Inspiration

One of our primary inspirations behind this project was making the classroom more inclusive for people of all backgrounds. Most will agree that many teachers are not great at pronouncing the names of people from more diverse backgrounds, often leading to awkward situations and embarrassment. In addition to this, everyone will agree that being falsely marked absent is not a great feeling. Therefore, we aimed to fix this problem by creating a method of attendance that is not only more inclusive but increases productivity in the classroom.

What it does

Our project, OnSite, allows teachers to take attendance using a simple camera or webcam by the doorway. As students pass by, using a machine learning facial recognition software, OnSite instantly checks in students to the class, notifying students on their cellphones when they've been checked off. After the class starts, late students are notified of their absence through Twilio. Assuming teachers take around 5 minutes to take attendance, with a 180 day school year, OnSite would save teachers around 14 hours of time on attendance. This equates to about 3 whole school weeks of education (assuming classes are around 1 hour long.) This would all happen with less than an hour of setup on the first day. In addition to this, students can always prove their presence in class by simply showing their text message verification. No more false absences or erroneous tardy marks. Once attendance is collected, a .csv and png file is created in the directory.

How we built it

We built OnSite on Python, using OpenCV for facial recognition, tkinter for GUI, and Twilio for messaging.

Challenges we ran into

One major challenge we obviously ran into was getting the facial recognition running. There were many bumps and logic errors we ran into as we were figuring all this out. Our original plan was to have OnSite be a web application, using Auth0 as our login system and using a .tech domain with Google Cloud. However, the further we got into the project, the more we realized that if we wanted to finish in time, we would have to make some cuts. This was when we pivoted our project towards a less-ambitious non-web based application.

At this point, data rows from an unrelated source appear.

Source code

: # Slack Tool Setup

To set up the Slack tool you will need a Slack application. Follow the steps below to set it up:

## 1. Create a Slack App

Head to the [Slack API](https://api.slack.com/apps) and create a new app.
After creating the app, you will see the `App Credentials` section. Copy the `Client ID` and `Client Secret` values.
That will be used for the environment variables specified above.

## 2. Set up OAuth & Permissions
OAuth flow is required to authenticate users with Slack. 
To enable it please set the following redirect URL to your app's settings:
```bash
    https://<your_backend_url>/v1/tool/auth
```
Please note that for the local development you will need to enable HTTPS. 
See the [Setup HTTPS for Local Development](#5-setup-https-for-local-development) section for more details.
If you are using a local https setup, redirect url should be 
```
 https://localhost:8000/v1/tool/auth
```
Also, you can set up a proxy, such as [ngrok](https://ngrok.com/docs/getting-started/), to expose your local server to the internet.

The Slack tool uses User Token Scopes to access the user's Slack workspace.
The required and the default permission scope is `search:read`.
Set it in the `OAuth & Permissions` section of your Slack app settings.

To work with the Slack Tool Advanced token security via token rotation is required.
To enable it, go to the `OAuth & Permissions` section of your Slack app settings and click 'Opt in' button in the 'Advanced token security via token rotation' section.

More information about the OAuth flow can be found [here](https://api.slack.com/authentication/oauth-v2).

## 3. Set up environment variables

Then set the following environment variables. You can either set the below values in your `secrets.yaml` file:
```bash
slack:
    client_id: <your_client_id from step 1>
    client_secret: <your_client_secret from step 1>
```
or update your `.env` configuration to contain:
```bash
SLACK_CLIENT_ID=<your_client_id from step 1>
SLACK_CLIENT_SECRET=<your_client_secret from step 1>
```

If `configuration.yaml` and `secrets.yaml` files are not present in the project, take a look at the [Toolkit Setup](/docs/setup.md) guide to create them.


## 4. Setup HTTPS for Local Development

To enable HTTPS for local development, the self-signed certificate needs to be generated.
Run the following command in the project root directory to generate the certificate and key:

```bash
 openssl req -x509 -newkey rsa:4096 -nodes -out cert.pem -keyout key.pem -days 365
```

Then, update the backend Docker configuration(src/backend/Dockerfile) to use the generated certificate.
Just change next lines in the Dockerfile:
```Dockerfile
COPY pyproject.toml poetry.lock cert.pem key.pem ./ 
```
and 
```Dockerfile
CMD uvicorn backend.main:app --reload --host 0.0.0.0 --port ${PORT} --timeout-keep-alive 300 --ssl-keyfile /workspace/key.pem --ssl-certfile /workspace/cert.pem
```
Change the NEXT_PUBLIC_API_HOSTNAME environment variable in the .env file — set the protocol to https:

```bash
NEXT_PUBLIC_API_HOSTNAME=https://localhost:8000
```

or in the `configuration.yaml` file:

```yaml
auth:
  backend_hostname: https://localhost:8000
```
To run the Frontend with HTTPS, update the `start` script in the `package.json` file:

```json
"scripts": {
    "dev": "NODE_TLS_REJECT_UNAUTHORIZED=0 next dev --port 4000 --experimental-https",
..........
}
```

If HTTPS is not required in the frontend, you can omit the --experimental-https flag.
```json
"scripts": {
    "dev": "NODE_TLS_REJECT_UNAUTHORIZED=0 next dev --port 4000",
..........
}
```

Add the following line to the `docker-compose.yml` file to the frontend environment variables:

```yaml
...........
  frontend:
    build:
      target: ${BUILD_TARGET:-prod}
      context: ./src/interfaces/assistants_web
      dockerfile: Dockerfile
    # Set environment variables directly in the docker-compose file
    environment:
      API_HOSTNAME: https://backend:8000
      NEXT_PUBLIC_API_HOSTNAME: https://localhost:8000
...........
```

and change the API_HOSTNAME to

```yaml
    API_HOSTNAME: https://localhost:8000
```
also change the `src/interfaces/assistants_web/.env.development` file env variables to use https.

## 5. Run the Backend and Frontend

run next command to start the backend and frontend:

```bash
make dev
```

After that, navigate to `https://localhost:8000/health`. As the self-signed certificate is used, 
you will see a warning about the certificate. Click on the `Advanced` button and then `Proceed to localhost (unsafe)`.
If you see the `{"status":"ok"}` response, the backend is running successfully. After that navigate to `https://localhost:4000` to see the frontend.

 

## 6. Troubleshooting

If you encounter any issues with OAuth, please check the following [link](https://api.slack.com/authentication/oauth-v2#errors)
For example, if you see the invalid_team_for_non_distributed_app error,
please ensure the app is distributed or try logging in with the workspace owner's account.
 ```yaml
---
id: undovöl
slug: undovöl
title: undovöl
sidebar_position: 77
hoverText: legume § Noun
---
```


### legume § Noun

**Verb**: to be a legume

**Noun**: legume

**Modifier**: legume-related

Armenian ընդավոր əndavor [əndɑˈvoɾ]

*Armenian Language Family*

Accomplishments that we're proud of

The thing we're the most proud of over this whole experience is all the hurdles and dead-ends we managed to overcome to reach our end product. While we did have to cut some corners and leave out some features, we all came to something that we're super proud of creating.

What we learned

Even though we are very proud of our project, perhaps the thing we're most proud of is the sheer amount that all of us learned during this 24 hour journey. Every single one of us learned something new during this experience. Whether it be Python, how to make a GUI or Facial Recognition, we all took something from this experience that can be used for years to come.

What's next for Project OnSite

As previously mentioned, we did have to cut some corners on the project in order to meet the deadline. However, with more time, we plan to add a login system for teachers and students, a website in which students would register themselves, thereby taking less in-school time and adding unique IDs per person to avoid weird situations with very similar-looking twins. This is all in addition to further optimizing the application and polishing the GUI.